▶ **Task directions**
Copy every line of the data that contains the string "tool".

[Stored entries]
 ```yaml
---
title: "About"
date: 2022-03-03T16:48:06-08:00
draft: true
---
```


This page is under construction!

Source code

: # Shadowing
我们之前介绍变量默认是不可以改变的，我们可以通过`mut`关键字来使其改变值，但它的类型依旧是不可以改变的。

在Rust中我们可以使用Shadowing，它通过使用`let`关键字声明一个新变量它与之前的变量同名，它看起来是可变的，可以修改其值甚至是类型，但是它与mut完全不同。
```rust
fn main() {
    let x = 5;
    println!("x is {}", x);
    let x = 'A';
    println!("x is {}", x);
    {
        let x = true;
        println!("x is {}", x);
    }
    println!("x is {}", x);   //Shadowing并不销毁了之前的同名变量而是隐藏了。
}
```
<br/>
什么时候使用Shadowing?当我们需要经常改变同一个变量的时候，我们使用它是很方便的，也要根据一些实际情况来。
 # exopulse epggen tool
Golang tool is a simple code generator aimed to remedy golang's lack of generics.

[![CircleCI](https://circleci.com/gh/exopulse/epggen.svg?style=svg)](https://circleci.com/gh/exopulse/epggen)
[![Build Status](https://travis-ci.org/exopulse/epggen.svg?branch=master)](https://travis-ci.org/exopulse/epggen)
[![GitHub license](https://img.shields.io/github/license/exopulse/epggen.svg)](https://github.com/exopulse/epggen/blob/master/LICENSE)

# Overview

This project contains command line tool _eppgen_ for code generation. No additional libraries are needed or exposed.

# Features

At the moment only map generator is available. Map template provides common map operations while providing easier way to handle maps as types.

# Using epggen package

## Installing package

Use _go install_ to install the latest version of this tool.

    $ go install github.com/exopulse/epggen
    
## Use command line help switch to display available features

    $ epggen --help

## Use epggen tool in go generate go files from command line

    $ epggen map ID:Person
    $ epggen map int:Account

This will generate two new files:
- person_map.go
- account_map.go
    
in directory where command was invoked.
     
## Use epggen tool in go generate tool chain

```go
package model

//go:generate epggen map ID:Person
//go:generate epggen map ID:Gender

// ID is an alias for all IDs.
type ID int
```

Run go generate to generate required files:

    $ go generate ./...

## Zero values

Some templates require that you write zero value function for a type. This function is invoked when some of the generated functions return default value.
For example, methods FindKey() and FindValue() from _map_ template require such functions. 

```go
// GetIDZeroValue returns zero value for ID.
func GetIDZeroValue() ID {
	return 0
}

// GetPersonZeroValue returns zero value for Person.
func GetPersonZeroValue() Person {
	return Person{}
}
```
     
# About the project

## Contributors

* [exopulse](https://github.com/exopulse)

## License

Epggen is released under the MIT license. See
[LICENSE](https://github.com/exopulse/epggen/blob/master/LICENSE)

==

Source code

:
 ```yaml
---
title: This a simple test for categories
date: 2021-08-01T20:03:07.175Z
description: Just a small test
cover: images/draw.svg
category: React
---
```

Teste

▶ **Result for this exercise**
 # exopulse epggen tool
Golang tool is a simple code generator aimed to remedy golang's lack of generics.
This project contains command line tool _eppgen_ for code generation. No additional libraries are needed or exposed.
Use _go install_ to install the latest version of this tool.
## Use epggen tool in go generate go files from command line
## Use epggen tool in go generate tool chain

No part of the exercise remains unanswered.